And so it appears that is exactly what the lawsuiters are thinking with this past Monday’s op-ed in the Missoulian, what with the first paragraph:

A June 18 guest column contains inadequacies we would like to address. None of the signors of the June 16 guest column ever said to scrap Title 20. In fact, at the June 17 Planning and Zoning Committee meeting, we publicly stated that fact. We all agree that Missoula needs an updated, more coherent document. Some of us who were on council and some of those who are no longer voted for a rewrite of the municipal code, not a rezoning of the entire city. Big difference.

Sounds a bit overly defensive to me….

It continues: “No one is arguing that Office of Planning and Grants staff held many meetings and tried to reach out to the citizens,” and “It is not our claim that the efforts to update the ordinance is illegal,” and “The fact that the city attorney wrote six legal opinions still does not get us there.”

They attempt to justify the lawsuit that they’ve filed:

Some council members asked for a second opinion to get clarification as to whether Title 20 was a rezoning of the city. We were refused and stonewalled. At the March 3 Planning Board meeting, some members also called for a second opinion so all their hard work would not end in a lawsuit. The Planning Board did approve its version of the rezone unanimously, with three members absent.

Seriously?
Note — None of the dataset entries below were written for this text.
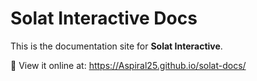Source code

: # Solat Interactive Docs

This is the documentation site for **Solat Interactive**.

📖 View it online at:
https://Aspiral25.github.io/solat-docs/
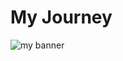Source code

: # My Journey
![my banner](https://user-images.githubusercontent.com/111908331/224516512-cd1d2e4d-9c79-48cd-ad55-6dd8cb3439eb.gif)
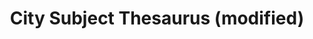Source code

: ---
schema: default
title: City Subject Thesaurus (modified)
organization: Civic Tech Toronto
notes: A hierarchical tree representation of the official XML city subject thesaurus.
resources:
  - name: Subject thesaurus tree
    url: 'https://gist.github.com/patcon/62533121ac27d3c7873b#file-subject_taxonomy-json'
    format: json
license: 'https://creativecommons.org/licenses/by/4.0/'
category:
  - City Government
maintainer: Patrick Connolly
maintainer_email: patrick.c.connolly@gmail.com
---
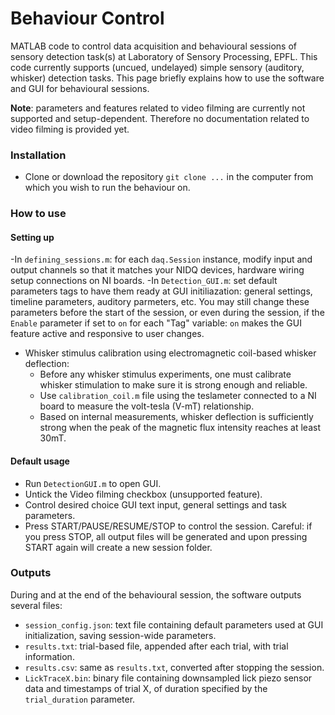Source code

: # Behaviour Control

MATLAB code to control data acquisition and behavioural sessions of sensory detection task(s) at Laboratory of Sensory Processing, EPFL.
This code currently supports  (uncued, undelayed) simple sensory (auditory, whisker) detection tasks. This page briefly explains how to use the software and GUI for behavioural sessions.

**Note**: parameters and features related to video filming are currently not supported and setup-dependent. Therefore no documentation related to video filming is provided yet.

### Installation
- Clone or download the repository `git clone ...` in the computer from which you wish to run the behaviour on.


### How to use
#### Setting up 
-In `defining_sessions.m`: for each `daq.Session` instance, modify input and output channels so that it matches your NIDQ devices, hardware wiring setup connections on NI boards.
-In `Detection_GUI.m`: set default parameters tags to have them ready at GUI initiliazation: general settings, timeline parameters, auditory parmeters, etc. You may still change these parameters before the start of the session, or even during the session, if the `Enable` parameter if set to `on` for each "Tag" variable: `on` makes the GUI feature active and responsive to user changes. 
- Whisker stimulus calibration using electromagnetic coil-based whisker deflection:
  - Before any whisker stimulus experiments, one must calibrate whisker stimulation to make sure it is strong enough and reliable.
  - Use `calibration_coil.m` file using the teslameter connected to a NI board to measure the volt-tesla (V-mT) relationship.
  - Based on internal measurements, whisker deflection is sufficiently strong when the peak of the magnetic flux intensity reaches at least 30mT.


#### Default usage
- Run `DetectionGUI.m` to open GUI.
- Untick the Video filming checkbox (unsupported feature). 
- Control desired choice GUI text input, general settings and task parameters.
- Press START/PAUSE/RESUME/STOP to control the session. Careful: if you press STOP, all output files will be generated and upon pressing START again will create a new session folder. 


### Outputs
During and at the end of the behavioural session, the software outputs several files:
- `session_config.json`: text file containing default parameters used at GUI initialization, saving session-wide parameters.
- `results.txt`: trial-based file, appended after each trial, with trial information.
- `results.csv`: same as `results.txt`, converted after stopping the session.
- `LickTraceX.bin`: binary file containing downsampled lick piezo sensor data and timestamps of trial X, of duration specified by the `trial_duration` parameter.

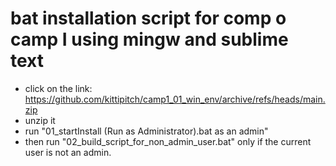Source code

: # bat installation script for comp o camp I using mingw and sublime text
- click on the link: https://github.com/kittipitch/camp1_01_win_env/archive/refs/heads/main.zip
- unzip it
- run "01_startInstall (Run as Administrator).bat as an admin"
- then run "02_build_script_for_non_admin_user.bat" only if the current user is not an admin.
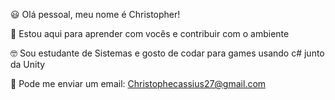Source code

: :smiley: Olá pessoal, meu nome é Christopher!

🤞 Estou aqui para aprender com vocês e contribuir com o ambiente

🤓 Sou estudante  de Sistemas e gosto de codar para games usando c# junto da Unity

📧 Pode me enviar um email: Christophecassius27@gmail.com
Not only do they have Nugent’s 6 opinions, they’ve got the opinion of attorney Alan McCormick (who hasn’t exactly been friendly to some of city council’s decisions) and even the Missoula Building Industry Association’s attorney kicked in with some sort of an opinion, too, that the rewrite wasn’t a rezoning.

Methinks that cracks are appearing in some of the curmudgeon’s re-elections…which is why the “clarifying” op-ed appeared on Monday.

Hear the laughs? I do.

The Republican’s have Teabaggers, Missoulians have Lawsuiters.

Ward 6 councilor Ed Childers summed it up pretty well at this past Monday’s weekly public hearing (and I’m working off of memory here) – that the ones that have filed the lawsuit and the ones that have been critical of it simply don’t understand zoning – and that the very potentially unfortunate thing of it is that it may result in a scraping of Title 20 because the level of remediation it seeks. That contact to each and every landowner in the city informing them, specifically, of how the re-write will affect them, specifically – is an impracticable and extremely costly mitigation.

And somewhere in there Childers mentioned the consultant’s cost of (what I think was) $250,000.

(Title 19 is our current code, Title 20 being the re-write.)

Pretty spot on – I’ve watched Renee Mitchell, week after week after week after month calling for people to come to the meetings; saying it was an upzoning (accessory dwelling units, which currently exist all over – including the university district); and saying that it increased heights of buildings (patently false).

Mitchell has all the trepidation of a 98-year old woman navigating an unpaved parking lot with a walker. She’d rather not go there, and so she is attempting to find any way possible to do exactly that.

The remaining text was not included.